Terça-feira, único dia de aulas da semana e, logo na primeira delas, um resumão sobre filosofia e sociologia que parte de Sócrates para chegar até Marx. Se não aprendemos tudo sobre filosofia em uma faculdade de filosofia, imagina então em uma aula de desinteressados sobre o tema em uma turma que contém 4 salas e apenas 90 minutos para isso? Claro que isso só podia dar em merda.

O mais legal dessa primeira aula é ter a oportunidade de falar besteira com os bróders de publicidade que não tenho contato (demorei pra pensar nesta palavra) educacional há mais de um ano e meio. Muitas piadas e trocadilhos são jogados enquanto uma aula legal, porém nada inovadora, nos é apresentada.

Durante a dita cuja, surge o papo inevitável das mudanças que a urbanização / industrialização / êxodo rural / exploração-do-ser-humano-por-outro-ser-humano (mó papinho comunista esse, hein?) provocou nos nossos antepassados durante a Revolução Industrial (que, como todos sabem ou deveriam saber, de revolução não teve nada). Um período sujo só pode gerar sujeira na conversas de fundo de sala.



Mais de 30 milhões de cópias vendidas


Aí estávamos eu e o Bruno Rosal refletindo sobre a gênese das duplas sertanejas. Segue a nossa teoria maluca. A rápida urbanização levou ao êxodo rural, o que significa que muitos dos caipiras saíram do campo para tentar a vida na cidade (LIKE A 2 FILHOS DE FRANCISCO). Chegando na cidade, o homem percebeu que só sua a mulher e seu filho conseguiam trabalho nas fábricas, uma vez que os patrões pensavam em adquirir apenas mão de obra barata. Sem trabalho, o que o homem faz? Se entrega ao alcoolismo.
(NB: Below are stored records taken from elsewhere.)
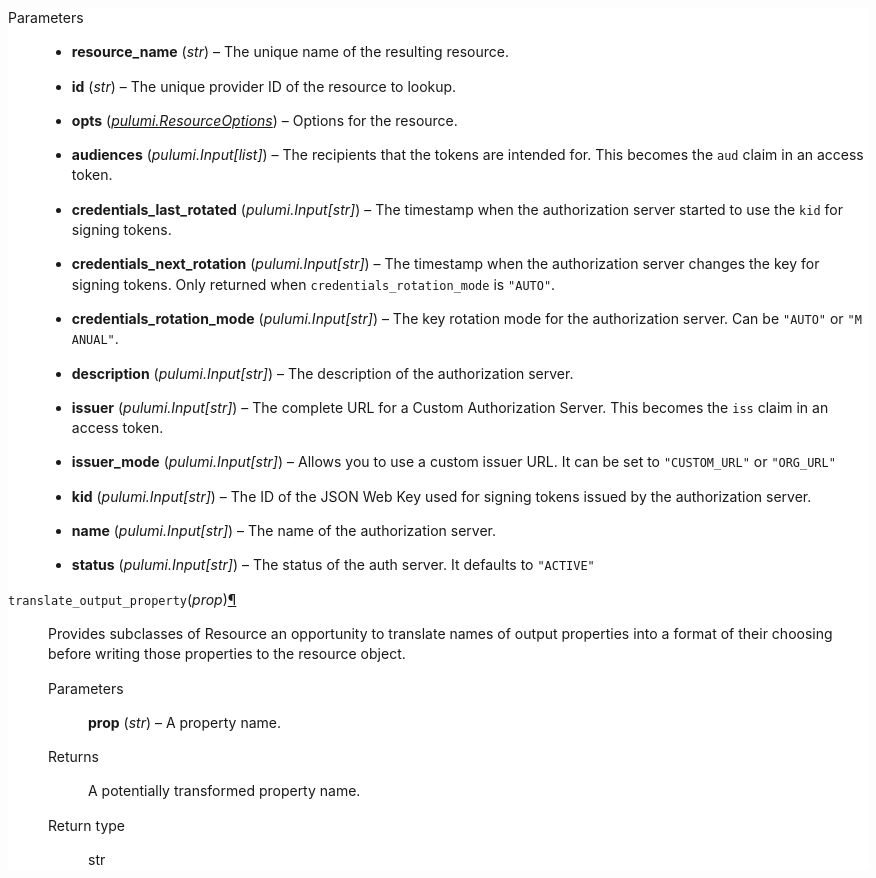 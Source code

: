 <dl class="field-list simple">
<dt class="field-odd">Parameters</dt>
<dd class="field-odd"><ul class="simple">
<li><p><strong>resource_name</strong> (<em>str</em>) – The unique name of the resulting resource.</p></li>
<li><p><strong>id</strong> (<em>str</em>) – The unique provider ID of the resource to lookup.</p></li>
<li><p><strong>opts</strong> (<a class="reference internal" href="../../pulumi/#pulumi.ResourceOptions" title="pulumi.ResourceOptions"><em>pulumi.ResourceOptions</em></a>) – Options for the resource.</p></li>
<li><p><strong>audiences</strong> (<em>pulumi.Input</em><em>[</em><em>list</em><em>]</em>) – The recipients that the tokens are intended for. This becomes the <code class="docutils literal notranslate"><span class="pre">aud</span></code> claim in an access token.</p></li>
<li><p><strong>credentials_last_rotated</strong> (<em>pulumi.Input</em><em>[</em><em>str</em><em>]</em>) – The timestamp when the authorization server started to use the <code class="docutils literal notranslate"><span class="pre">kid</span></code> for signing tokens.</p></li>
<li><p><strong>credentials_next_rotation</strong> (<em>pulumi.Input</em><em>[</em><em>str</em><em>]</em>) – The timestamp when the authorization server changes the key for signing tokens. Only returned when <code class="docutils literal notranslate"><span class="pre">credentials_rotation_mode</span></code> is <code class="docutils literal notranslate"><span class="pre">&quot;AUTO&quot;</span></code>.</p></li>
<li><p><strong>credentials_rotation_mode</strong> (<em>pulumi.Input</em><em>[</em><em>str</em><em>]</em>) – The key rotation mode for the authorization server. Can be <code class="docutils literal notranslate"><span class="pre">&quot;AUTO&quot;</span></code> or <code class="docutils literal notranslate"><span class="pre">&quot;MANUAL&quot;</span></code>.</p></li>
<li><p><strong>description</strong> (<em>pulumi.Input</em><em>[</em><em>str</em><em>]</em>) – The description of the authorization server.</p></li>
<li><p><strong>issuer</strong> (<em>pulumi.Input</em><em>[</em><em>str</em><em>]</em>) – The complete URL for a Custom Authorization Server. This becomes the <code class="docutils literal notranslate"><span class="pre">iss</span></code> claim in an access token.</p></li>
<li><p><strong>issuer_mode</strong> (<em>pulumi.Input</em><em>[</em><em>str</em><em>]</em>) – Allows you to use a custom issuer URL. It can be set to <code class="docutils literal notranslate"><span class="pre">&quot;CUSTOM_URL&quot;</span></code> or <code class="docutils literal notranslate"><span class="pre">&quot;ORG_URL&quot;</span></code></p></li>
<li><p><strong>kid</strong> (<em>pulumi.Input</em><em>[</em><em>str</em><em>]</em>) – The ID of the JSON Web Key used for signing tokens issued by the authorization server.</p></li>
<li><p><strong>name</strong> (<em>pulumi.Input</em><em>[</em><em>str</em><em>]</em>) – The name of the authorization server.</p></li>
<li><p><strong>status</strong> (<em>pulumi.Input</em><em>[</em><em>str</em><em>]</em>) – The status of the auth server. It defaults to <code class="docutils literal notranslate"><span class="pre">&quot;ACTIVE&quot;</span></code></p></li>
</ul>
</dd>
</dl>
</dd></dl>

<dl class="py method">
<dt id="pulumi_okta.auth.Server.translate_output_property">
<code class="sig-name descname">translate_output_property</code><span class="sig-paren">(</span><em class="sig-param"><span class="n">prop</span></em><span class="sig-paren">)</span><a class="headerlink" href="#pulumi_okta.auth.Server.translate_output_property" title="Permalink to this definition">¶</a></dt>
<dd><p>Provides subclasses of Resource an opportunity to translate names of output properties
into a format of their choosing before writing those properties to the resource object.</p>
<dl class="field-list simple">
<dt class="field-odd">Parameters</dt>
<dd class="field-odd"><p><strong>prop</strong> (<em>str</em>) – A property name.</p>
</dd>
<dt class="field-even">Returns</dt>
<dd class="field-even"><p>A potentially transformed property name.</p>
</dd>
<dt class="field-odd">Return type</dt>
<dd class="field-odd"><p>str</p>
</dd> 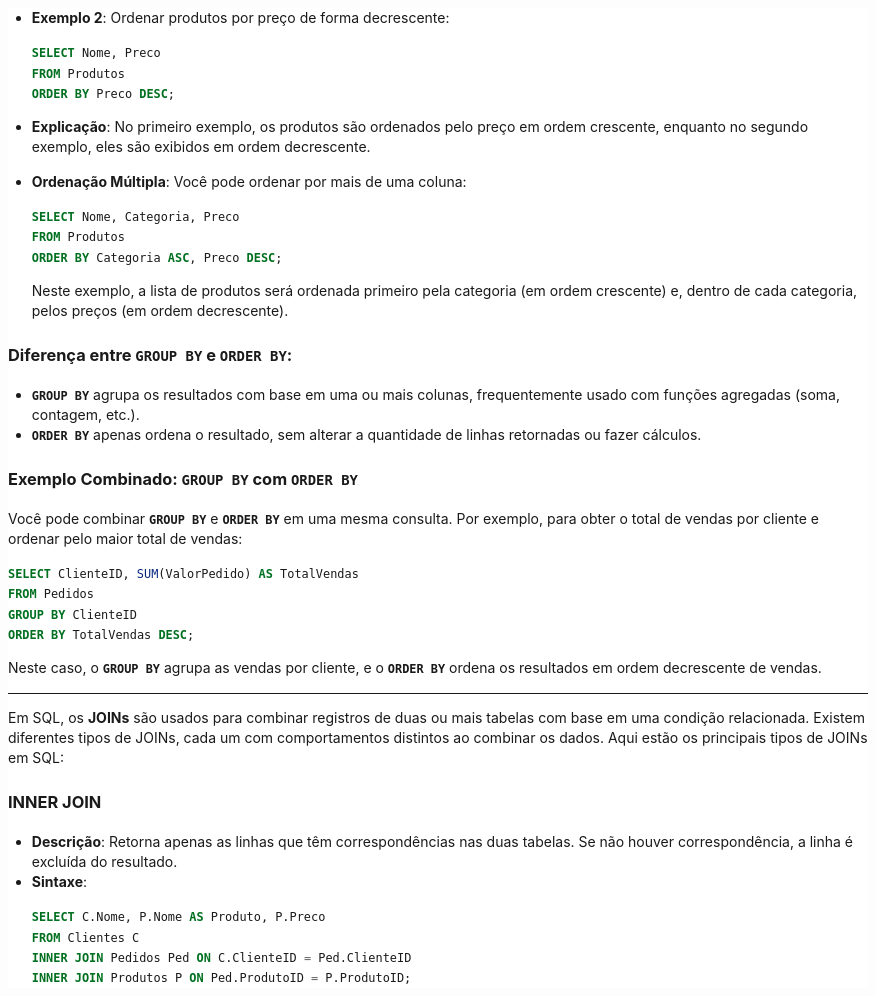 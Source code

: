    - **Exemplo 2**: Ordenar produtos por preço de forma decrescente:
     ```sql
     SELECT Nome, Preco
     FROM Produtos
     ORDER BY Preco DESC;
     ```

   - **Explicação**: No primeiro exemplo, os produtos são ordenados pelo preço em ordem crescente, enquanto no segundo exemplo, eles são exibidos em ordem decrescente.

   - **Ordenação Múltipla**: Você pode ordenar por mais de uma coluna:
     ```sql
     SELECT Nome, Categoria, Preco
     FROM Produtos
     ORDER BY Categoria ASC, Preco DESC;
     ```
     Neste exemplo, a lista de produtos será ordenada primeiro pela categoria (em ordem crescente) e, dentro de cada categoria, pelos preços (em ordem decrescente).

### Diferença entre `GROUP BY` e `ORDER BY`:
- **`GROUP BY`** agrupa os resultados com base em uma ou mais colunas, frequentemente usado com funções agregadas (soma, contagem, etc.).
- **`ORDER BY`** apenas ordena o resultado, sem alterar a quantidade de linhas retornadas ou fazer cálculos.

### Exemplo Combinado: `GROUP BY` com `ORDER BY`
Você pode combinar **`GROUP BY`** e **`ORDER BY`** em uma mesma consulta. Por exemplo, para obter o total de vendas por cliente e ordenar pelo maior total de vendas:
```sql
SELECT ClienteID, SUM(ValorPedido) AS TotalVendas
FROM Pedidos
GROUP BY ClienteID
ORDER BY TotalVendas DESC;
```
Neste caso, o **`GROUP BY`** agrupa as vendas por cliente, e o **`ORDER BY`** ordena os resultados em ordem decrescente de vendas.

---

Em SQL, os **JOINs** são usados para combinar registros de duas ou mais tabelas com base em uma condição relacionada. Existem diferentes tipos de JOINs, cada um com comportamentos distintos ao combinar os dados. Aqui estão os principais tipos de JOINs em SQL:

### **INNER JOIN**
   - **Descrição**: Retorna apenas as linhas que têm correspondências nas duas tabelas. Se não houver correspondência, a linha é excluída do resultado.
   - **Sintaxe**:
     ```sql
     SELECT C.Nome, P.Nome AS Produto, P.Preco
     FROM Clientes C
     INNER JOIN Pedidos Ped ON C.ClienteID = Ped.ClienteID
     INNER JOIN Produtos P ON Ped.ProdutoID = P.ProdutoID;
     ```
É bom lembrar que, segundo o slide do professor, naquela época de industrialização “nasciam novos hábitos de consumo e movimentos artísticos (música sertaneja) que expressavam todo esse tecido social formado por relações de solidariedade (ou a falta dela) e de muitas tensões”. Veja: todo o processo do sertanejo é explicado de forma sociológica.

Logo depois ele fica sabendo que a mulher dele libera a chavasca (bom nome para a bola da Copa) para o patrão e ele não pode fazer nada, não pode “ter honra” como na novela Gabriela. Na história da industrialização, o cara comete suicídio. Na nossa teoria maluca ele constroi (seria esse o verbo correto?) o próprio violão, faz músicas a respeito da traição e da paixão pelo álcool e se dá bem financeiramente.



Acredite: ela não será bonita


Essa pode parecer uma história bonita, mas não, não é. Apenas mostra como a escrotidão forma o caráter do ser humano. Agora, se você achou esta teoria bonita, volte para Barretos, por favor.